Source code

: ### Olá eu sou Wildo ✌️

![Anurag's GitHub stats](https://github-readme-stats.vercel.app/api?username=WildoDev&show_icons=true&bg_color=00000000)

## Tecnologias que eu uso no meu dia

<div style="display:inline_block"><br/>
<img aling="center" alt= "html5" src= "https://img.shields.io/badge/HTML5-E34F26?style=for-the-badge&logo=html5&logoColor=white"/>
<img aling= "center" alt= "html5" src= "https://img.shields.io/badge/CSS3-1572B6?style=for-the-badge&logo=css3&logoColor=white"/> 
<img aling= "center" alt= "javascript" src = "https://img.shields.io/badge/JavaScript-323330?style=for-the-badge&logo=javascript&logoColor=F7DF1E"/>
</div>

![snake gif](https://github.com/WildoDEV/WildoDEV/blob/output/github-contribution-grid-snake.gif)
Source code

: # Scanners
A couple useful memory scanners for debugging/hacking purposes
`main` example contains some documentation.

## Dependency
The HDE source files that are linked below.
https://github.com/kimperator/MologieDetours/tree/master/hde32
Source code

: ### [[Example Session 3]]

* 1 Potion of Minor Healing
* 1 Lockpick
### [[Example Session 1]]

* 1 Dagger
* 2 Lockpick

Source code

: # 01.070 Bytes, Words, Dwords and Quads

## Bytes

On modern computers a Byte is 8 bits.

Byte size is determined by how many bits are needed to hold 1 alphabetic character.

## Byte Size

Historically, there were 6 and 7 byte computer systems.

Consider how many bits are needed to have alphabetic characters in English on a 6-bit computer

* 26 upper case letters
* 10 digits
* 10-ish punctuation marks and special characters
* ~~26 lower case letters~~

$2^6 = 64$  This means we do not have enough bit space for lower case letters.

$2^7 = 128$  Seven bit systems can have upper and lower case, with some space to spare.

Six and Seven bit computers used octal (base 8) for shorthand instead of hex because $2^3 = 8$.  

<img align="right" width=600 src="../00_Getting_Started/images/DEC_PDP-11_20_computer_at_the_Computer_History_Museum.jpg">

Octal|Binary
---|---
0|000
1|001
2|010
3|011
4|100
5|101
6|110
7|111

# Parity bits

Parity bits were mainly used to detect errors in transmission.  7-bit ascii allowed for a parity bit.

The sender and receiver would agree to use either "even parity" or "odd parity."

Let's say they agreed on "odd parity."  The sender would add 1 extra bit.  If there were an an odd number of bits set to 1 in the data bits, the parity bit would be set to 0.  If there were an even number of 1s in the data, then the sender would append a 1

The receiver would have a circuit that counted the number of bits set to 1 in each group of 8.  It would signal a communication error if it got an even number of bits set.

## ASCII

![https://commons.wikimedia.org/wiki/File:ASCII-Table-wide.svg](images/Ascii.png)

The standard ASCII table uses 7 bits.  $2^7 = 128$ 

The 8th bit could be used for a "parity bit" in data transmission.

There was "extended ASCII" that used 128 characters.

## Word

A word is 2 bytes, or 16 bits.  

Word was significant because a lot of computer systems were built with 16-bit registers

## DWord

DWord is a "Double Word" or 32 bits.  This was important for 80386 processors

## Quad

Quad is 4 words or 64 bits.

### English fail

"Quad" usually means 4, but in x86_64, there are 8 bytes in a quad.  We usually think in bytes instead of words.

*-*-*

→ EXERCISE PROMPT
Find every line of the data that includes the string "badge". Copy each of those lines.

→ OUTPUT FOR THIS EXERCISE
<img aling="center" alt= "html5" src= "https://img.shields.io/badge/HTML5-E34F26?style=for-the-badge&logo=html5&logoColor=white"/>
<img aling= "center" alt= "html5" src= "https://img.shields.io/badge/CSS3-1572B6?style=for-the-badge&logo=css3&logoColor=white"/> 
<img aling= "center" alt= "javascript" src = "https://img.shields.io/badge/JavaScript-323330?style=for-the-badge&logo=javascript&logoColor=F7DF1E"/>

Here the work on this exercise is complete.